Sunday, February 24, 2013

Fifty Shades of Gray



Winter is not a season, it's an occupation.” 


-Sinclair Lewis 


I was ready for the cold. I had a mental checklist that I'd gone through before I arrived in Germany. After an experience my senior year during the before-I-knew-what-winter-really-was-years of my life. It was in Chicago, I'd visited the U of C Law School to check out how it tickled my fancy. The school was fine, people nice enough and the reputation of the institution itself was appealing but there was something that I couldn't get past: it was freezing in March. The wind bit at my face, its incessant howling a mocking reminder to me, "Of course it's cold here Clifford, we're right by the water." Needless to say my experience at U of C helped me along the way to deciding on some other, warmer, sunnier alternative for my impending legal doom education . 

This detour to Germany has only reemphasized how wisely I went about picking a sunny location to spend the last few years of my life law school years . No, like I said above, I'd prepared perfectly for the winter; a well reinforced jacket, a positive mentality, accessories such as gloves, beanies and scarves, and a little bit of luck (that you aren't caught in the freezing, hail/snow combination, halfway to your destination on a bike with only a jacket in between you and the elements) is all you really need to survive. Until this point there'd been very little complaint about the cold weather. 

Sweet while it lasted.  

It's not the temperature necessarily, no, it's the unbelievable duration of winter. I have been in Münster since the first of October. According to a weather website, in that time span I have seen 13 days of sunshine. Thirteen. If you're superstitious, that means the unluckiest number in the world. I cannot remember the last sunny day I had. The weather site claims it was Febuary 11th but it was characterized as a "Mostly Cloud, Partly Sunny Day" nonetheless after a weekend at Karneval I'm sure sunshine was the last thing I wanted beaming down on me. So..let's skip the Partly Sunny days (one on January 23rd) and go to the next fully sunny day. January 12. 

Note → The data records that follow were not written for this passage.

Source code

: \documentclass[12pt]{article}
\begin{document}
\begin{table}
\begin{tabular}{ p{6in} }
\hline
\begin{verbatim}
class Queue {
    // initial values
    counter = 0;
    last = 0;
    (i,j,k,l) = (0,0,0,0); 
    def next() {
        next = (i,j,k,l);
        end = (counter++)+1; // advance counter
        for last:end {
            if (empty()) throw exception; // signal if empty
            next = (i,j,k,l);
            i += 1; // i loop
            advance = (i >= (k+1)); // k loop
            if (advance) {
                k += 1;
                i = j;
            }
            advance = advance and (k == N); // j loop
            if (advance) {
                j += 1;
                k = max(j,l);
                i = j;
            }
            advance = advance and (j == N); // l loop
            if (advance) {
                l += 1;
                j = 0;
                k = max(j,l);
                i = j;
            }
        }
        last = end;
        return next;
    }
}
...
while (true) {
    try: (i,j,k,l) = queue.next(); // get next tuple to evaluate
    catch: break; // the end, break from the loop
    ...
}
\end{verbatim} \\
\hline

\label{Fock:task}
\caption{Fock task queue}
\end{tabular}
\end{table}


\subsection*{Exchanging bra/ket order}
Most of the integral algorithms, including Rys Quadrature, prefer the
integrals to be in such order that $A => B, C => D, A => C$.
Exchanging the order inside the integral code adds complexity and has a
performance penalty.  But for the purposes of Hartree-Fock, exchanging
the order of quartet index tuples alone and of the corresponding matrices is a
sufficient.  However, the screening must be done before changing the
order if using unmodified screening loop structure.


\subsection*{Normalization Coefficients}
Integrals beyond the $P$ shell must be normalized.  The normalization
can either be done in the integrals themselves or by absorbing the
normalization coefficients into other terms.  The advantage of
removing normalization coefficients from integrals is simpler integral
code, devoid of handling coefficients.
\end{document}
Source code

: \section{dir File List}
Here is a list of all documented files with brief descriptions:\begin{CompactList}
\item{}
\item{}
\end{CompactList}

That's right, one sunny day since the year 2013. You know, The University of Chicago undergraduate school has adopted the nickname, "The Place Fun Goes to Die" if I had to give Germany a nickname I think I'd stay along that grain...let's call it...hmm how about: 


November 2012; Hamburg, Germany
December 2012: Münster, Germany
January 2013 Duisberg, Germany
February 2013: Starnberg, Germany

"The Place the Sun Goes to Die."

On Friday I was ready to amend this blog post, because I was granted with around three hours of heavenly sunshine and it made my bike ride to work all the more enjoyable. By two o'clock on the same day it was snowing. My black gloves were white after having to wipe white powder off of my bike--the same bike I'd ridden to work with my life soundtrack playing somewhere in the background: I'm Walking on Sunshine. 

Tip-toeing more like it. 

The snow kept coming down, and it's now Sunday, shovels scraping the sidewalks and driveways. I am in my own personal horror story. It never ends. According to the American Foundation for Suicide Prevention, Alaska is #2 (23:100,000)in the United States, ordering the states by the population's suicide rate. The only state that's above the white tundra is Montana. I think that Montana owning the top spot for suicides per capita is fairly self explanatory (if I lose any readers today...they come from Montana). Is this because the lovely citizens of Russia's Neighbors see gray skies and white grounds all the time? Because it's perpetually dark and cold? Because the winters are too long and the other seasons too short? Sounds then, a lot like German winters. 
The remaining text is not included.